A figure stood there, near the iron bars.

Black-clad. Still.

For a fraction of a second, Rudra's body forgot how to proceed. His foot hovered above the ground, unable to commit to the next step. He knew the presence even before thought caught up to recognition. It was not unfamiliar. It was patient.

He straightened, his jaw tightening. He told himself it was mist. A trick of light. A human shape borrowed briefly by shadow.

The presence did not accept dismissal.

The figure shifted, just enough to be undeniable. The outline sharpened. Cloth moved where there was no wind. A head inclined, slightly, not in greeting but acknowledgment.

Rudra's thoughts scattered, then attempted order. He felt the cold reach deeper now, sliding beneath skin, into memory. His chest constricted. The churchyard seemed to close inward, the iron gates receding, the graves leaning closer as though listening.

The figure turned.

In that instant, something cold and immediate seized Rudra's breath. The world seemed to narrow, as though the churchyard itself were leaning inward. He closed his eyes—not to escape what stood before him, but to deny it permission to exist.

The darkness pressed against his eyelids. Images threatened to surface. Faces without names. Voices without mouths. He held himself still until the pressure eased.

When he opened his eyes again, the gate was empty.

Only mist, retreating. Only light, growing bolder.

He did not look back.

•~•

The hum of an engine replaced the hush of stone. Rudra opened his eyes to find himself seated in the back of a car, the rhythm of movement steady beneath him. Sleep clung to his limbs in fragments, the kind that follows exhaustion rather than rest.

The car was a classic imported model, its interior lined with polished wood and leather that carried a faint, comforting scent. Outside the window, Himachal Pradesh unfolded.

Mountains rose in layered blues and greens, their slopes dusted with early sunlight. Pines stood tall and solemn, their needles catching light like scattered prayer beads.

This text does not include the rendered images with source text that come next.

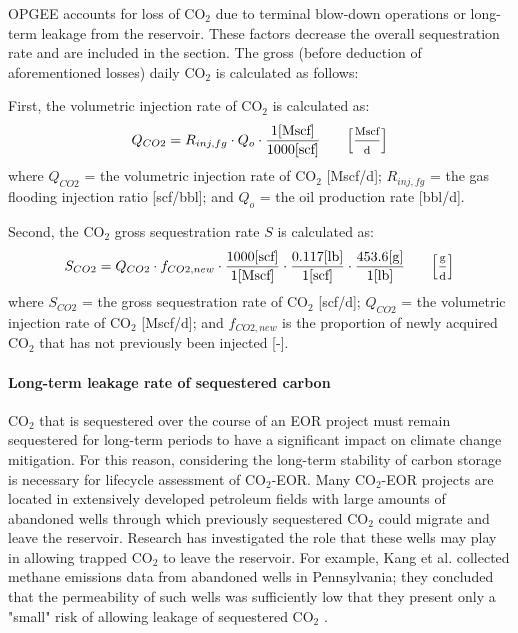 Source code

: \documentclass[11pt]{report}
\newcommand{\marg}[1]{{\footnotesize\textit{\textcolor{stanford}{'#1'}}}}
\newcommand{\marginnote}[1]{\marginpar{\marg{#1}}}
\begin{document}
{OPGEE accounts for loss of CO$_2$ due to terminal blow-down operations or long-term leakage from the reservoir. These factors decrease the overall sequestration rate and are included in the  section. The gross (before deduction of aforementioned losses) daily CO$_2$ is calculated as follows:

First, the volumetric injection rate of CO$_2$ is calculated as: 
\begin{equation} \label{eq:VolumetricFloodGasInjectionRate}
Q_{CO2} = R_{inj,fg} \cdot Q_{o} \cdot \frac{1 [\text{Mscf}]}{1000 [\text{scf}]} \begin{footnotesize} \quad\quad \left[\frac{\text{Mscf}}{\text{d}}\right] \end{footnotesize}
\end{equation}
where $Q_{CO2}$ = the volumetric injection rate of CO$_2$ [Mscf/d]; $R_{inj,fg}$ = the gas flooding injection ratio [scf/bbl]; and $Q_{o}$ = the oil production rate [bbl/d].

Second, the CO$_2$ gross sequestration rate $S$ is calculated as: \marginnote{Production \& Extraction 2.7.11} 
\begin{equation} \label{eq:CO2Sequestration}
S_{CO2} = Q_{CO2} \cdot f_{CO2,new} \cdot \frac{1000 [\text{scf}]}{1 [\text{Mscf}]} \cdot \frac{0.117 [\text{lb}]}{1 [\text{scf}]} \cdot \frac{453.6 [\text{g}]}{1 [\text{lb}]} \begin{footnotesize} \quad\quad \left[\frac{\text{g}}{\text{d}}\right] \end{footnotesize}
\end{equation}
where $S_{CO2}$ = the gross sequestration rate of CO$_2$ [scf/d]; $Q_{CO2}$ = the volumetric injection rate of CO$_2$ [Mscf/d]; and $f_{CO2,new}$ is the proportion of newly acquired CO$_2$ that has not previously been injected [-].


\paragraph{Long-term leakage rate of sequestered carbon} \label{par:LongTermLeakageRate}
CO$_2$ that is sequestered over the course of an EOR project must remain sequestered for long-term periods to have a significant impact on climate change mitigation. For this reason, considering the long-term stability of carbon storage is necessary for lifecycle assessment of CO$_2$-EOR.  Many CO$_2$-EOR projects are located in extensively developed petroleum fields with large amounts of abandoned wells through which previously sequestered CO$_2$ could migrate and leave the reservoir. Research has investigated the role that these wells may play in allowing trapped CO$_2$ to leave the reservoir. For example, Kang et al. collected methane emissions data from abandoned wells in Pennsylvania; they concluded that the permeability of such wells was sufficiently low that they present only a "small" risk of allowing leakage of sequestered CO$_2$ \cite{kang2015effective}.  

}
\end{document}
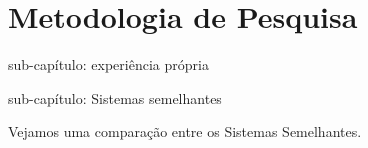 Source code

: \documentclass[ppginf, pep]{esinucpel}
\begin{document}
\chapter{Metodologia de Pesquisa}

sub-capítulo: experiência própria

sub-capítulo: Sistemas semelhantes

Vejamos uma comparação entre os Sistemas Semelhantes.


%
%
%
\end{document}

Valleys opened and closed with gentle indifference. Cold air streamed in through a partially opened window, sharp and familiar.

Two years.

He had been away two years.

Memory returned without invitation. Cold mornings. His mother's shawl pulled tight around her shoulders. Her hand warm in his, guiding him along narrow paths while the world still slept. Her voice low, telling him stories that did not end where they should, stories that trusted him to carry the unfinished parts.

The car slowed. The iron gates appeared ahead, tall and imposing, framed by stone pillars darkened by age. Rudra's breath caught.

The last time he had crossed those gates, it had been night. Words had been spoken then, precise and unforgiving. He remembered standing straight while being reduced to something smaller. A collection of shattered dreams. An inheritance of disappointment.

A warmth touched his cheek.

He realized it was a tear only after it had fallen, absurdly warm against winter air. He did not wipe it away.

The driver stepped out and opened the gate. Metal groaned softly. The car moved forward.

Rudra stepped out slowly.

Near the garden stood his father, motionless, as though he had been placed there long before Rudra arrived. The white of his attire caught the morning light with an austere purity, the shawl resting upon him like an old command rather than a garment. There was a gravity in the way he held himself, a stillness that did not wait but expected, as if even the earth beneath his feet had learned obedience.

Servants moved quietly, lifting luggage, retreating without meeting eyes.

Rudra remained still.

The distance between them was not large. It felt vast.

Then, with a measured breath, Rudra took the long-awaited steps forward, toward the man whose silence had shaped him, and whose shadow he had never quite escaped.